- WORK INSTRUCTIONS
Look through the material below. Copy each line that contains the string "above".

- MATERIAL FOR THIS TASK
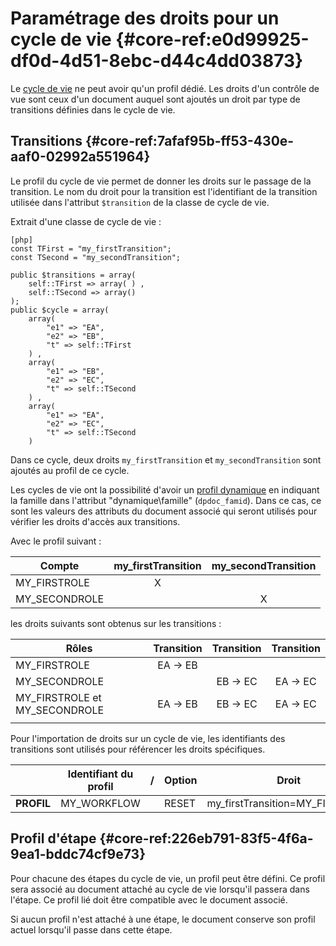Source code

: # Paramétrage des droits pour un cycle de vie {#core-ref:e0d99925-df0d-4d51-8ebc-d44c4dd03873}

Le [cycle de vie][workflow] ne peut avoir qu'un profil dédié. Les droits d'un
contrôle de vue sont ceux d'un document auquel sont ajoutés un droit par
type de transitions définies dans le cycle de vie.

## Transitions {#core-ref:7afaf95b-ff53-430e-aaf0-02992a551964}

Le profil du cycle de vie permet de donner les droits sur le passage de la
transition. Le nom du droit pour la transition est l'identifiant de la
transition utilisée dans l'attribut `$transition` de la classe de cycle de vie.

Extrait d'une classe de cycle de vie :

    [php]
    const TFirst = "my_firstTransition"; 
    const TSecond = "my_secondTransition"; 
    
    public $transitions = array(
        self::TFirst => array( ) ,
        self::TSecond => array() 
    );
    public $cycle = array(
        array(
            "e1" => "EA",
            "e2" => "EB",
            "t" => self::TFirst
        ) ,
        array(
            "e1" => "EB",
            "e2" => "EC",
            "t" => self::TSecond
        ) ,
        array(
            "e1" => "EA",
            "e2" => "EC",
            "t" => self::TSecond
        ) 

Dans ce cycle, deux droits `my_firstTransition` et `my_secondTransition` sont
ajoutés au profil de ce cycle.

Les cycles de vie ont la possibilité d'avoir un [profil dynamique][dynprof]
en indiquant la famille dans l'attribut "dynamique\famille" (`dpdoc_famid`).
Dans ce cas, ce sont les valeurs des attributs du document associé qui seront
utilisés pour vérifier les droits d'accès aux transitions.

Avec le profil suivant :

|     Compte    |        my_firstTransition       |       my_secondTransition       |
| ------------- | :-----------------------------: | :-----------------------------: |
| MY_FIRSTROLE  | <span class="aclgreen">X</span> |                                 |
| MY_SECONDROLE |                                 | <span class="aclgreen">X</span> |


les droits suivants sont obtenus sur les transitions :

|             Rôles             |  Transition  |  Transition  |  Transition  |
| ----------------------------- | :----------: | :----------: | :----------: |
| MY_FIRSTROLE                  | EA &rarr; EB |              |              |
| MY_SECONDROLE                 |              | EB &rarr; EC | EA &rarr; EC |
| MY_FIRSTROLE et MY_SECONDROLE | EA &rarr; EB | EB &rarr; EC | EA &rarr; EC |
|                               |              |              |              |


Pour l'importation de droits sur un cycle de vie, les identifiants des
transitions sont utilisés pour référencer les droits spécifiques.


|            | Identifiant du profil |  /  | Option |              Droit              |               Droit               |
| ---------- | --------------------- | --- | ------ | ------------------------------- | --------------------------------- |
| __PROFIL__ | MY_WORKFLOW           |     | RESET  | my_firstTransition=MY_FIRSTROLE | my_secondTransition=MY_SECONDROLE |


## Profil d'étape {#core-ref:226eb791-83f5-4f6a-9ea1-bddc74cf9e73}

Pour chacune des étapes du cycle de vie, un profil peut être défini. Ce profil
sera associé au document attaché au cycle de vie lorsqu'il passera dans l'étape.
Ce profil lié doit être compatible avec le document associé.

Si aucun profil n'est attaché à une étape, le document conserve son profil
actuel lorsqu'il passe dans cette étape.



<!-- links -->
[workflow]:     #core-ref:55a53d99-0c24-48d8-8cb9-1caa171f2e9a
[dynprof]:      #core-ref:bc24834a-b380-4681-ae94-08b93076a7e8 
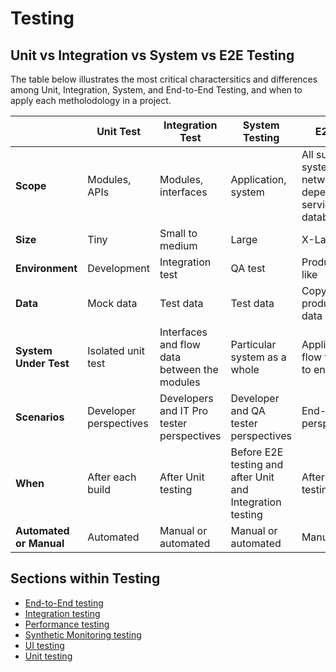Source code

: # Testing

## Unit vs Integration vs System vs E2E Testing

The table below illustrates the most critical charactersitics and differences among Unit, Integration, System, and End-to-End Testing, and when to apply each metholodology in a project.

|  | Unit Test | Integration Test | System Testing | E2E Test |
|----|-----------|------------|------|----------|
| **Scope** | Modules, APIs | Modules, interfaces | Application, system | All sub-systems, network dependencies, services and databases |
| **Size** | Tiny | Small to medium | Large | X-Large |
| **Environment** | Development | Integration test | QA test | Production like |
| **Data** | Mock data | Test data | Test data | Copy of real production data |
| **System Under Test** | Isolated unit test | Interfaces and flow data between the modules | Particular system as a whole | Application flow from start to end |
| **Scenarios** | Developer perspectives | Developers and IT Pro tester perspectives | Developer and QA tester perspectives | End-user perspectives |
| **When** | After each build | After Unit testing | Before E2E testing and after Unit and Integration testing | After System testing |
**Automated or Manual** | Automated | Manual or automated  | Manual or automated | Manual |

## Sections within Testing

- [End-to-End testing](e2e-testing/readme.md)
- [Integration testing](integration-testing/readme.md)
- [Performance testing](performance-testing/readme.md)
- [Synthetic Monitoring testing](synthetic-monitoring-tests/readme.md)
- [UI testing](ui-testing/readme.md)
- [Unit testing](unit-testing/readme.md)
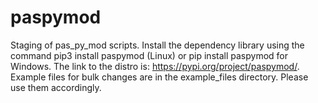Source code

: # paspymod
Staging of pas_py_mod scripts. Install the dependency library using the command pip3 install paspymod (Linux) or pip install paspymod for Windows. The link to the distro is: https://pypi.org/project/paspymod/.
Example files for bulk changes are in the example_files directory. Please use them accordingly.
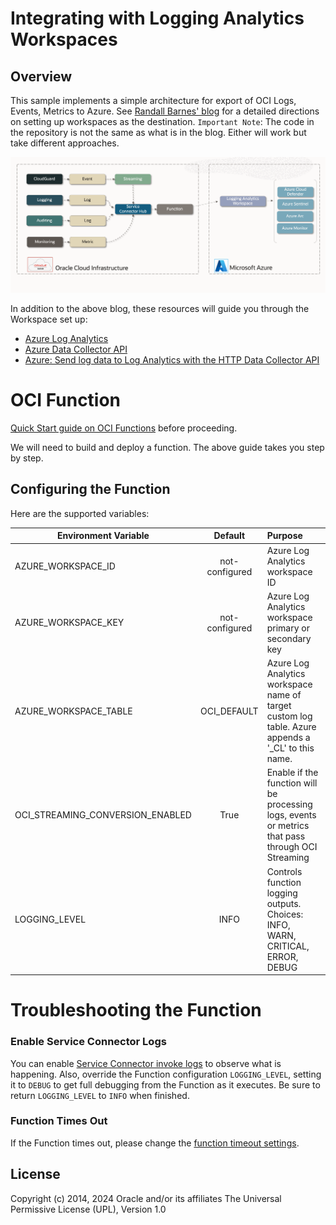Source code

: # Integrating with Logging Analytics Workspaces

##  Overview

This sample implements a simple architecture for export of OCI Logs, Events, Metrics to Azure. 
See [Randall Barnes' blog](https://blogs.oracle.com/cloud-infrastructure/post/using-microsoft-azure-sentinel-siem-tools-with-oci-logging-service) for a 
detailed directions on setting up workspaces as the destination.  `Important Note`: The code in the repository is 
not the same as what is in the blog.  Either will work but take different approaches.

![](images/architecture.workspace.png)

In addition to the above blog, these resources will guide you through the Workspace set up:

- [Azure Log Analytics](https://docs.microsoft.com/en-us/rest/api/loganalytics/)
- [Azure Data Collector API ](https://docs.microsoft.com/en-us/azure/azure-monitor/logs/data-collector-api)
- [Azure: Send log data to Log Analytics with the HTTP Data Collector API](https://docs.microsoft.com/en-us/rest/api/loganalytics/create-request)


# OCI Function

[Quick Start guide on OCI Functions](https://docs.oracle.com/en-us/iaas/Content/Functions/Tasks/functionsquickstartguidestop.htm) before proceeding.

We will need to build and deploy a function.  The above guide takes you step by step.

## Configuring the Function

Here are the supported variables:

| Environment Variable  |    Default     | Purpose                                                                                             |
|-----------------------|:--------------:|:----------------------------------------------------------------------------------------------------|
| AZURE_WORKSPACE_ID    | not-configured | Azure Log Analytics workspace ID                                                                                     |
| AZURE_WORKSPACE_KEY   | not-configured | Azure Log Analytics workspace primary or secondary key                                                                                    |
| AZURE_WORKSPACE_TABLE |  OCI_DEFAULT   | Azure Log Analytics workspace name of target custom log table.  Azure appends a '_CL' to this name. |
| OCI_STREAMING_CONVERSION_ENABLED         |     True      | Enable if the function will be processing logs, events or metrics that pass through OCI Streaming   |
| LOGGING_LEVEL         |      INFO      | Controls function logging outputs.  Choices: INFO, WARN, CRITICAL, ERROR, DEBUG                     |


# Troubleshooting the Function

### Enable Service Connector Logs

You can enable [Service Connector invoke logs](https://docs.oracle.com/en-us/iaas/Content/connector-hub/service-logging.htm) 
to observe what is happening.  Also, override the Function configuration `LOGGING_LEVEL`, setting it to `DEBUG` to
get full debugging from the Function as it executes.  Be sure to return `LOGGING_LEVEL` to `INFO` when finished.


### Function Times Out

If the Function times out, please change the
[function timeout settings](https://docs.oracle.com/en-us/iaas/Content/Functions/Tasks/functionscustomizing.htm).

## License
Copyright (c) 2014, 2024 Oracle and/or its affiliates
The Universal Permissive License (UPL), Version 1.0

- REPLY TO THE TASK
In addition to the above blog, these resources will guide you through the Workspace set up:
We will need to build and deploy a function.  The above guide takes you step by step.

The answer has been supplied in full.